Со времен Древней церкви и по сей день католики, православные и некоторые англикане рассматривают останки святых как вместилище божественной силы. Считается, что мощи защищают от напастей целые города и исцеляют больных, поэтому они привлекают паломников. Помимо «Мученичества Поликарпа», у практики собирания и почитания тел мучеников нет абсолютно никаких прецедентов во II веке. Ближайшие к ним и самые ранние упоминания культа мощей относятся к III веку и при этом гораздо менее развиты.118 И даже в них говорится не столько о мощах, сколько о распространении связанных с ними памятных сувениров. Напротив, мученичество Поликарпа не просто упоминает его мощи; оно объясняет, почему церковь в Смирне не имеет всего тела целиком. То, что автору пришлось пускаться в такие объяснения, словно извиняясь за неполноту реликвии, предполагает ситуацию, когда почитание мощей уже процвело. Трудно представить себе необходимость подобных объяснений, если бы публика не ожидала большего, и трудно представить, чтобы публика ожидала большего ранее III века.

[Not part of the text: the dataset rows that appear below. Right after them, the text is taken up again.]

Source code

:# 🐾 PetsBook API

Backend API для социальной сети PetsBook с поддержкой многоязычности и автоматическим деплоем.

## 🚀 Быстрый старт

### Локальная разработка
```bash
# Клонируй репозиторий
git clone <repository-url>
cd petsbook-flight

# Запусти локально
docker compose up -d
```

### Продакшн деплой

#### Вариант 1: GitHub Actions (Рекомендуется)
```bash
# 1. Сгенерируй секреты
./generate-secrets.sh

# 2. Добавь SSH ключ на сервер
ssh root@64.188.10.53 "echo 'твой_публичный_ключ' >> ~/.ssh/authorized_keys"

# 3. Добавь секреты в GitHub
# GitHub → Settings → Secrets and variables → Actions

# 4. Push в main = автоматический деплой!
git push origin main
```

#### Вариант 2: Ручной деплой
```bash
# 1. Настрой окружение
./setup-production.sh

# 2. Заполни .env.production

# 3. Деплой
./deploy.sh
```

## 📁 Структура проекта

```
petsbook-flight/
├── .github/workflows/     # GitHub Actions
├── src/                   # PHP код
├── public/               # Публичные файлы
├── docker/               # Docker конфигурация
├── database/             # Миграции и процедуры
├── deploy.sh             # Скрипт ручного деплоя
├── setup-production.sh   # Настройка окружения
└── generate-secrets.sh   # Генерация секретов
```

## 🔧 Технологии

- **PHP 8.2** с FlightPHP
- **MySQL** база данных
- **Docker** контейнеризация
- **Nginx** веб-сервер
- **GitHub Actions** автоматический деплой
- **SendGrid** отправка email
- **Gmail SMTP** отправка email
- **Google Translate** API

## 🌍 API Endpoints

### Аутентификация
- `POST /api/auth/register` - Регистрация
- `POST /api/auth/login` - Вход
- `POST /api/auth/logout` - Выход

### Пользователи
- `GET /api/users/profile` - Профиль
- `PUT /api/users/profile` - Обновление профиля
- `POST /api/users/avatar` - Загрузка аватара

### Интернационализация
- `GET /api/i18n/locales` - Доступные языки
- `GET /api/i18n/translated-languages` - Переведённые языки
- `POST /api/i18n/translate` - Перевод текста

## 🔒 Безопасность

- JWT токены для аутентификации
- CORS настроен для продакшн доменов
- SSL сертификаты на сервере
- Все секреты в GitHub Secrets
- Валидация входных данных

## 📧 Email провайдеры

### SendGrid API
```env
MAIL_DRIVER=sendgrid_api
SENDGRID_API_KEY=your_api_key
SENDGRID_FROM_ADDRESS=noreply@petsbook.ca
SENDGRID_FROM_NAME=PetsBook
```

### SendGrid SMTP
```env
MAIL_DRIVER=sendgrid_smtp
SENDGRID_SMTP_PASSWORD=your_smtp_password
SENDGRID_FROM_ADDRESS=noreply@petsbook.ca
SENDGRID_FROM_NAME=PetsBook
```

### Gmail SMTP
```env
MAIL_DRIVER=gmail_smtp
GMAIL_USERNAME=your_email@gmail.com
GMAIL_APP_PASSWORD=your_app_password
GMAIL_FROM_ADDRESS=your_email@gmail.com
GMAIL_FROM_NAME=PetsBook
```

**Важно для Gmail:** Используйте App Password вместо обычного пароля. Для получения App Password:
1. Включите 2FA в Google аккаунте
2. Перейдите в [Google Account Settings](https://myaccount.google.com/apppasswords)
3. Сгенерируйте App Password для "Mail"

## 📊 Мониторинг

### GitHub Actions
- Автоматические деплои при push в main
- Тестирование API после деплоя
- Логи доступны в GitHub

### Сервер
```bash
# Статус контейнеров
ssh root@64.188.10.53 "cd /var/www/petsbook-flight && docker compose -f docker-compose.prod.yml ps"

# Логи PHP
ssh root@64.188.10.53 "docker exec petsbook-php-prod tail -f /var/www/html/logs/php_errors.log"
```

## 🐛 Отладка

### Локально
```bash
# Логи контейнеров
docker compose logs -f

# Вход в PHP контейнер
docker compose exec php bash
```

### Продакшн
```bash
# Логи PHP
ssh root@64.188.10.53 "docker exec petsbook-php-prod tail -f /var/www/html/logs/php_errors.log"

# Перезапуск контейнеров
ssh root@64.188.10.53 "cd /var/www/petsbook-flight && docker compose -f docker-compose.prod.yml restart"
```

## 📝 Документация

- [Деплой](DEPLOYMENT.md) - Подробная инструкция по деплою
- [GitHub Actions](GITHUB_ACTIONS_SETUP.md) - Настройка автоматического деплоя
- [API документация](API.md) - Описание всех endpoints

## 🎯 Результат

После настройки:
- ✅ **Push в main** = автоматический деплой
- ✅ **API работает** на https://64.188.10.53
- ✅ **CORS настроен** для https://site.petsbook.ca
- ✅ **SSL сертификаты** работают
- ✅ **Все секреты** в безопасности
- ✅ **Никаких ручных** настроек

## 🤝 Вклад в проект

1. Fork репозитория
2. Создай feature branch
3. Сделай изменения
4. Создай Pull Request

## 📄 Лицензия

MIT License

Автор обладает сверхъестественной способностью предвидеть практики и проблемы, которые возникнут в связи с почитанием мучеников только в следующем столетии. А если говорить серьёзно, то мы просто не знаем, когда была написана эта история. Нет ни одного признака, который помог бы нам определить точную дату составления текста, но если уж делать обоснованное предположение, то мы бы сказали, что рассказ написан в III веке, когда добровольное мученичество и почитание мощей уже сформировались как религиозные традиции.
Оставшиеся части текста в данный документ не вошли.